# YOUR ASSIGNMENT
Copy the data below exactly.

# INPUT FOR THIS TASK
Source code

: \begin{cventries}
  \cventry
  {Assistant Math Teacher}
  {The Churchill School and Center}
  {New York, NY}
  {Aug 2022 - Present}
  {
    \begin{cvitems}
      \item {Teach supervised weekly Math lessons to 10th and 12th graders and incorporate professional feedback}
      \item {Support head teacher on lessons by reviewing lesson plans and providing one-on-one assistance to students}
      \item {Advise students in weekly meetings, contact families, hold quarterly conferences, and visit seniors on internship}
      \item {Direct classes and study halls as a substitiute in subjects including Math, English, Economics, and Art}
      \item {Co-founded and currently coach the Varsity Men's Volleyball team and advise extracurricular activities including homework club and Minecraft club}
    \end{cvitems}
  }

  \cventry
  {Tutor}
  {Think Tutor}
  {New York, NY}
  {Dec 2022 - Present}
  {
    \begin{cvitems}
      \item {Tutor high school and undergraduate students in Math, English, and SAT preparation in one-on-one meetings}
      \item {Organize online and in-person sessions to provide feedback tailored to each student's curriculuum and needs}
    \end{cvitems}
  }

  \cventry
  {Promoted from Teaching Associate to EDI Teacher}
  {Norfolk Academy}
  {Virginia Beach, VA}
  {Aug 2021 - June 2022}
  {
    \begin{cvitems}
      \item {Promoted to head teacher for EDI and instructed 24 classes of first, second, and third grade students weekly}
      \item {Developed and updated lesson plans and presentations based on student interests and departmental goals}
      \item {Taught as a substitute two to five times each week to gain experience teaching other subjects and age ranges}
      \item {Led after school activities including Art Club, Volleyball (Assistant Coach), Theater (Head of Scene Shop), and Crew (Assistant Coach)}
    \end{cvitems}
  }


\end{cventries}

# WRITTEN ANSWER
Source code

: \begin{cventries}
  \cventry
  {Assistant Math Teacher}
  {The Churchill School and Center}
  {New York, NY}
  {Aug 2022 - Present}
  {
    \begin{cvitems}
      \item {Teach supervised weekly Math lessons to 10th and 12th graders and incorporate professional feedback}
      \item {Support head teacher on lessons by reviewing lesson plans and providing one-on-one assistance to students}
      \item {Advise students in weekly meetings, contact families, hold quarterly conferences, and visit seniors on internship}
      \item {Direct classes and study halls as a substitiute in subjects including Math, English, Economics, and Art}
      \item {Co-founded and currently coach the Varsity Men's Volleyball team and advise extracurricular activities including homework club and Minecraft club}
    \end{cvitems}
  }

  \cventry
  {Tutor}
  {Think Tutor}
  {New York, NY}
  {Dec 2022 - Present}
  {
    \begin{cvitems}
      \item {Tutor high school and undergraduate students in Math, English, and SAT preparation in one-on-one meetings}
      \item {Organize online and in-person sessions to provide feedback tailored to each student's curriculuum and needs}
    \end{cvitems}
  }

  \cventry
  {Promoted from Teaching Associate to EDI Teacher}
  {Norfolk Academy}
  {Virginia Beach, VA}
  {Aug 2021 - June 2022}
  {
    \begin{cvitems}
      \item {Promoted to head teacher for EDI and instructed 24 classes of first, second, and third grade students weekly}
      \item {Developed and updated lesson plans and presentations based on student interests and departmental goals}
      \item {Taught as a substitute two to five times each week to gain experience teaching other subjects and age ranges}
      \item {Led after school activities including Art Club, Volleyball (Assistant Coach), Theater (Head of Scene Shop), and Crew (Assistant Coach)}
    \end{cvitems}
  }


\end{cventries}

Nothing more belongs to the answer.